Return (Feb 16 2012)


log in

Advanced search

Message boards : Technical News : Return (Feb 16 2012)

Author Message
Profile Matt Lebofsky
Volunteer moderator
Project administrator
Project developer
Project scientist
Avatar
Send message
Joined: 1 Mar 99
Posts: 1391
Credit: 74,079
RAC: 10
United States
Message 1196110 - Posted: 16 Feb 2012, 21:04:27 UTC

Hello gang. I'm back from the latest bout of alternative career maintenance. Seems like I didn't miss too much, and unlike normal the server problems waited until *after* I returned. My next disappearance (only about 10 days) will be in mid-April (touring in Argentina, Chile, and Brazil).

Before the usual Tuesday server outage Jeff noticed the splitters having trouble inserting new work into the science database.
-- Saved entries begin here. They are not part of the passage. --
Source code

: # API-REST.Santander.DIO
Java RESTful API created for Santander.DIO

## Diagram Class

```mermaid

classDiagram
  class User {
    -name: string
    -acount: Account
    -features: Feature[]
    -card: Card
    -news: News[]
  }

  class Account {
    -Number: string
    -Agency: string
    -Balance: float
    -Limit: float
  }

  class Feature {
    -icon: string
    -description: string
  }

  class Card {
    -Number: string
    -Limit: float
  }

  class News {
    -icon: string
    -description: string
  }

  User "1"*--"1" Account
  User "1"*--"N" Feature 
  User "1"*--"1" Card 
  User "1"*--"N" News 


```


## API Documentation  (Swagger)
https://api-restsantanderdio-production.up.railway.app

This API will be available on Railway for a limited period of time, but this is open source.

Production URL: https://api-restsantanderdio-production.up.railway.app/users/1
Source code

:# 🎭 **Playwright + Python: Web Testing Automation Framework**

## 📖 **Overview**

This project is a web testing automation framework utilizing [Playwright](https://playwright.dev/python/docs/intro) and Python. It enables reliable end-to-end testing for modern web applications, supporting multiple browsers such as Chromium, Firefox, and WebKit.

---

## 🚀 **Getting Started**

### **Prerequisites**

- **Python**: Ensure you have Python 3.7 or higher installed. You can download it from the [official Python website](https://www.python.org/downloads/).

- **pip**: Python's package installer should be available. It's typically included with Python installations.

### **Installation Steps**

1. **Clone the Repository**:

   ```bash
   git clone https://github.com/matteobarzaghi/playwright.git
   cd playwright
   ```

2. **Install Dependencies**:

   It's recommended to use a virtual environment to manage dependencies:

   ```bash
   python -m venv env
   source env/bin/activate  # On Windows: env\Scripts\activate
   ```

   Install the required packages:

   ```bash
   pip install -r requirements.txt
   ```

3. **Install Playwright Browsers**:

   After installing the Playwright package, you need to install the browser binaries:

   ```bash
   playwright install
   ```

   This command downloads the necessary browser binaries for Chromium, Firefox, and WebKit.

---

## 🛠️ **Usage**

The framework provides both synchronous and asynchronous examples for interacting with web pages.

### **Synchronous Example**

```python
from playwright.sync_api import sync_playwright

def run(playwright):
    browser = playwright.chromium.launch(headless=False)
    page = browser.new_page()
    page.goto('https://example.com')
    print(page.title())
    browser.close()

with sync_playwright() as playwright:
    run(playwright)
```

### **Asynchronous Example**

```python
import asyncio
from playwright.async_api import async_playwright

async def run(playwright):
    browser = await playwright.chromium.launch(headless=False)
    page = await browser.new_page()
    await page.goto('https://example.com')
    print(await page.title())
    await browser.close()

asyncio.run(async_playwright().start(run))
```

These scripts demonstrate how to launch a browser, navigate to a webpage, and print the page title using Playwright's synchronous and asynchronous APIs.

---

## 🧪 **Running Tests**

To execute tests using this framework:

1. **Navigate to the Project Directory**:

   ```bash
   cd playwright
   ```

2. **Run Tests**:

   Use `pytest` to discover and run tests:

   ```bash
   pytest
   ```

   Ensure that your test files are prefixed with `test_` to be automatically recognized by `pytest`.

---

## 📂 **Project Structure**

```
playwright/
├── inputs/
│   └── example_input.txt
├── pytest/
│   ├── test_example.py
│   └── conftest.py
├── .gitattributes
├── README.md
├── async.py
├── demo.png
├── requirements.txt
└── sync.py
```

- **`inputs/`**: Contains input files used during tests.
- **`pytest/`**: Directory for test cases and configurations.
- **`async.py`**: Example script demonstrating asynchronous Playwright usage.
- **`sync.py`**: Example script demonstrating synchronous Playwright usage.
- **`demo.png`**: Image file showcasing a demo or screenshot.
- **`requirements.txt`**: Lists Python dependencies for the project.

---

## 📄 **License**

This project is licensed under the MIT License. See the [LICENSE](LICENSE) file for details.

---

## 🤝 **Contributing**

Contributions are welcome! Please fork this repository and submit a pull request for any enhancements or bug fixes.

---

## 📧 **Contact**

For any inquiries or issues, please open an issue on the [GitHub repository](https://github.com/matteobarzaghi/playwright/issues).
After some detective work and tests we found we hit one of several possible informix logical limits: we ran out of extents in the workunit table.

Not a big deal, and we hit this limit with other tables several times before. But the fix is a bit of a hassle. Basically you have to recreate a whole new table from scratch with more extents and repopulate it with all the data from the "full" table. We have a billion workunits in that table, so to speed this process up we only moved over workunits 90 days old (or newer) before turning the projects on again. We only need 90 days of recent workunits around for the assimilators to work, but to get the NTPCkrs rolling again we need to repopulate the whole thing, which we'll do more casually.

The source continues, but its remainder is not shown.